4 - Non-collateralized (algorithm-based):

  • Ampleforth (AMPL) is a good example of a non-dilutive cryptocurrency. The number of AMPL owned by investors can change each day because the protocol automatically adjusts supply in response to demand. When the price is high, wallet balances increase. When the price is low, wallet balances decrease. Because the global supply is balanced universally and proportionally across every wallet’s balance, one's percent ownership of the network remains fixed. AMPL maintains that this decorrelation mechanism sets it apart from Bitcoin's price pattern. Further, as AMPL is not fixed in supply and does not use collaterals, the supply algorithmic adjustment makes Ampleforth more adaptable to sudden shocks in demand. 

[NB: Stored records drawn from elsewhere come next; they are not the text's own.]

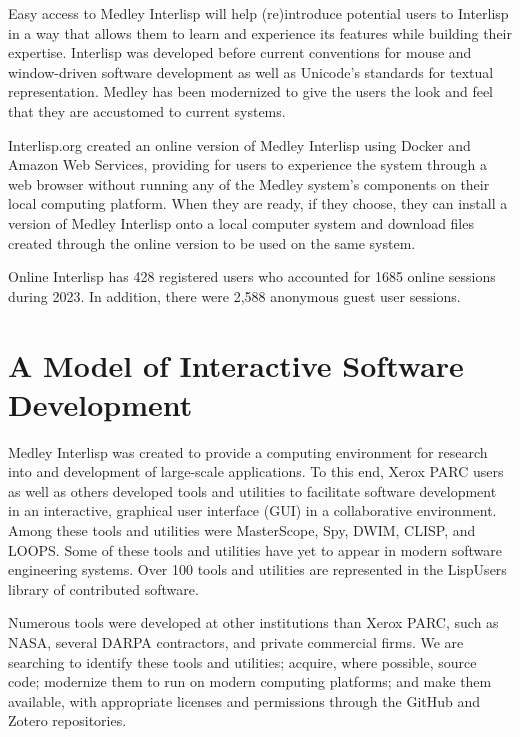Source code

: \documentclass[sigconf]{acmart}
\begin{document}
Easy access to Medley Interlisp will help (re)introduce potential users to Interlisp in a way that allows them to learn and experience its features while building their expertise. Interlisp was developed before current conventions for mouse and window-driven software development as well as Unicode's standards for textual representation. Medley has been modernized to give the users the look and feel that they are accustomed to current systems.


Interlisp.org created an online version of Medley Interlisp using Docker and Amazon Web Services, providing for users to experience the system through a web browser without running any of the Medley system's components on their local computing platform. When they are ready, if they choose, they can install a version of Medley Interlisp onto a local computer system and download files created through the online version to be used on the same system.

Online Interlisp has 428 registered users who accounted for 1685 online sessions during 2023. In addition, there were 2,588 anonymous guest user sessions.

\section{A Model of Interactive Software Development}

Medley Interlisp was created to provide a computing environment for research into and development of large-scale applications. To this end, Xerox PARC users as well as others developed tools and utilities to facilitate software development in an interactive, graphical user interface (GUI) in a collaborative environment.\cite{Kaisler2021} Among these tools and utilities were MasterScope, Spy, DWIM, CLISP, and LOOPS. Some of these tools and utilities have yet to appear in modern software engineering systems. Over 100 tools and utilities are represented in the LispUsers library of contributed software.

Numerous tools were developed at other institutions than Xerox PARC, such as NASA, several DARPA contractors, and private commercial firms. We are searching to identify these tools and utilities; acquire, where possible, source code; modernize them to run on modern computing platforms; and make them available, with appropriate licenses and permissions through the GitHub and Zotero repositories.

\end{document}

  • CarbonUSD (CUSD) was another example but the CUSD ETH contract was compromised and decided to delist their coin.Non-supported by any assets, these stablecoins keep the value constant with specialized public algorithms and smart contracts to balance the supply and demand of tokens in circulation. Nevertheless, one has to trust the algorithm and the balance of coins will change based on the total supply. Use cases: diversify cryptocurrency portfolios, reserve collateral in DeFi.

The bottom line

To be credible, today's sound choice for real, day-to-day money is close to what a stablecoin offers. That is at least all of these features:

  • strong cryptographic & confidential capabilities

  • fast transaction speeds

  • scalability (the more nodes, the more stable and decentralized the blockchain)

  • low transaction fees

  • practical alternative to cash to buy bread from home or at the store

  • store of value (predictably useful if exchanged at a later time)

  • limited total supply 

All in all, my preference goes to gold-backed and multi-collateral stablecoins. To my eyes, these deliver the best alternative in the cryptocoins world.

They demonstrate price stability and low volatility (like a swiss currency), steady valuations, security, anonymity and decentralized features of a cryptocurrency.

Even so Ampleforth and Tether are notable exceptions that introduce decentralization features not completely possible with gold.

For that matter, Dai looks like a real Swiss pocket knife as well.

To defuse a too volatile crypto market, gold-backed and multi-collateral stablecoins seem the best choices at our disposal.